• [Your goal]: Please transcribe exactly, and only, the lines of the data below between the line holding "the survey questions<br/>" and the line holding "results either way)", inclusive.

• [Data provided]:
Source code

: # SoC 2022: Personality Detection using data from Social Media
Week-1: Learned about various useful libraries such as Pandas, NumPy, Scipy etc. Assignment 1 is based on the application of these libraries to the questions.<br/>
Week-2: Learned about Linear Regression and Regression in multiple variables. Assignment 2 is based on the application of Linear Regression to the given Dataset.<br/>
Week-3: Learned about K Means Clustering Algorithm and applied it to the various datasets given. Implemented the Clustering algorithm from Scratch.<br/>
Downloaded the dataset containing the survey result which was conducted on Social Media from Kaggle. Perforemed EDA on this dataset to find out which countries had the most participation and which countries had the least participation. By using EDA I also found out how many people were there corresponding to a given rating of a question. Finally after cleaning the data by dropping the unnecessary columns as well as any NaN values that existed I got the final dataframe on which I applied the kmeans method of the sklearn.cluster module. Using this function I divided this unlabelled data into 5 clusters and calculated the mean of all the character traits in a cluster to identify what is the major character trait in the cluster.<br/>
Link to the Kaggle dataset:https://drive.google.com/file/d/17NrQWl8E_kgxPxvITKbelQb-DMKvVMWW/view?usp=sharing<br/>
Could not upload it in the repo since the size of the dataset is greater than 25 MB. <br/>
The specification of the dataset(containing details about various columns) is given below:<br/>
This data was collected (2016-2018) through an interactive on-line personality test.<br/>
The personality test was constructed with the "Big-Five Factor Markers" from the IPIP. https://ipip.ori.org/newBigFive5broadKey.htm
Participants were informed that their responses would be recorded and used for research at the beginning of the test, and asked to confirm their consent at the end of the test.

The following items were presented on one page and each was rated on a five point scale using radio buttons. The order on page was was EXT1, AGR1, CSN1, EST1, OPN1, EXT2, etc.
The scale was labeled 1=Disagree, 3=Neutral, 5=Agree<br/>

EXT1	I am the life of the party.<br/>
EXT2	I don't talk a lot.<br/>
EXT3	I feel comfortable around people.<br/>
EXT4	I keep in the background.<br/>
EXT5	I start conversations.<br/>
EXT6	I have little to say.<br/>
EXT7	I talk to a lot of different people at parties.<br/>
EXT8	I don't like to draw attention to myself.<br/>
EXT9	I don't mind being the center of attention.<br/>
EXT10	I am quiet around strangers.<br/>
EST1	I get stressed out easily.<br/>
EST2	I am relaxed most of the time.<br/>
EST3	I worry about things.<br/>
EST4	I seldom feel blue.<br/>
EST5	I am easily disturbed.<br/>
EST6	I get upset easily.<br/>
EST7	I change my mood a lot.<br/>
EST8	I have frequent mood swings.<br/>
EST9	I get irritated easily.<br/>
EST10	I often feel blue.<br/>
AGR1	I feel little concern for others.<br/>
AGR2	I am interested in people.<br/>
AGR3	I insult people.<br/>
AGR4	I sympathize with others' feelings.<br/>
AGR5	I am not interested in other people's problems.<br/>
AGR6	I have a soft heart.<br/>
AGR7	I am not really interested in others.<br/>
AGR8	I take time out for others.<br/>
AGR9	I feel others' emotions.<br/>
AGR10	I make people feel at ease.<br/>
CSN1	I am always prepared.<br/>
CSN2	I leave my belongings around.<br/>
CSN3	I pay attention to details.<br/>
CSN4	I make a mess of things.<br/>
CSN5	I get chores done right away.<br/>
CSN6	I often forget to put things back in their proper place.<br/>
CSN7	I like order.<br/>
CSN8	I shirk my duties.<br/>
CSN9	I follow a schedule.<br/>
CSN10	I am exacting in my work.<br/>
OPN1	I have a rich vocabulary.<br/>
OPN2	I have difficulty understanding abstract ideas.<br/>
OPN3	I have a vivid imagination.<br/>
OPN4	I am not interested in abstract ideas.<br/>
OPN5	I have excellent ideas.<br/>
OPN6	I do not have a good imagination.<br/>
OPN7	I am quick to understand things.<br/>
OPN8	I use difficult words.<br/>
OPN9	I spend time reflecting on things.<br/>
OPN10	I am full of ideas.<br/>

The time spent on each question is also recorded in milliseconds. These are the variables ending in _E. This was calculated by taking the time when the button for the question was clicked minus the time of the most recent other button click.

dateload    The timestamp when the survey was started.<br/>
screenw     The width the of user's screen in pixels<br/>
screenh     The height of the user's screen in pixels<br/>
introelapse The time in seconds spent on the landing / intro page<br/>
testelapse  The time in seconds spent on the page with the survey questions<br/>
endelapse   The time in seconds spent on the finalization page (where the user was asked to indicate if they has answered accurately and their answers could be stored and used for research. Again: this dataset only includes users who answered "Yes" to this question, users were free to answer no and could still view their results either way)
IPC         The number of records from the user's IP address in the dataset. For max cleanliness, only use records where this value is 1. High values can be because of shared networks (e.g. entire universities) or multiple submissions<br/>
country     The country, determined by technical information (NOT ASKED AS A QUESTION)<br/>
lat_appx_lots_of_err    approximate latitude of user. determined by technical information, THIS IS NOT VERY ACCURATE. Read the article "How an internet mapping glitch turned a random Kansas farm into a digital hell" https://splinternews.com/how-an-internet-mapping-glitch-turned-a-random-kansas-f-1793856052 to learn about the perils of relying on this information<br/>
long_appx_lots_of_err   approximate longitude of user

• [Task result]:
testelapse  The time in seconds spent on the page with the survey questions<br/>
endelapse   The time in seconds spent on the finalization page (where the user was asked to indicate if they has answered accurately and their answers could be stored and used for research. Again: this dataset only includes users who answered "Yes" to this question, users were free to answer no and could still view their results either way)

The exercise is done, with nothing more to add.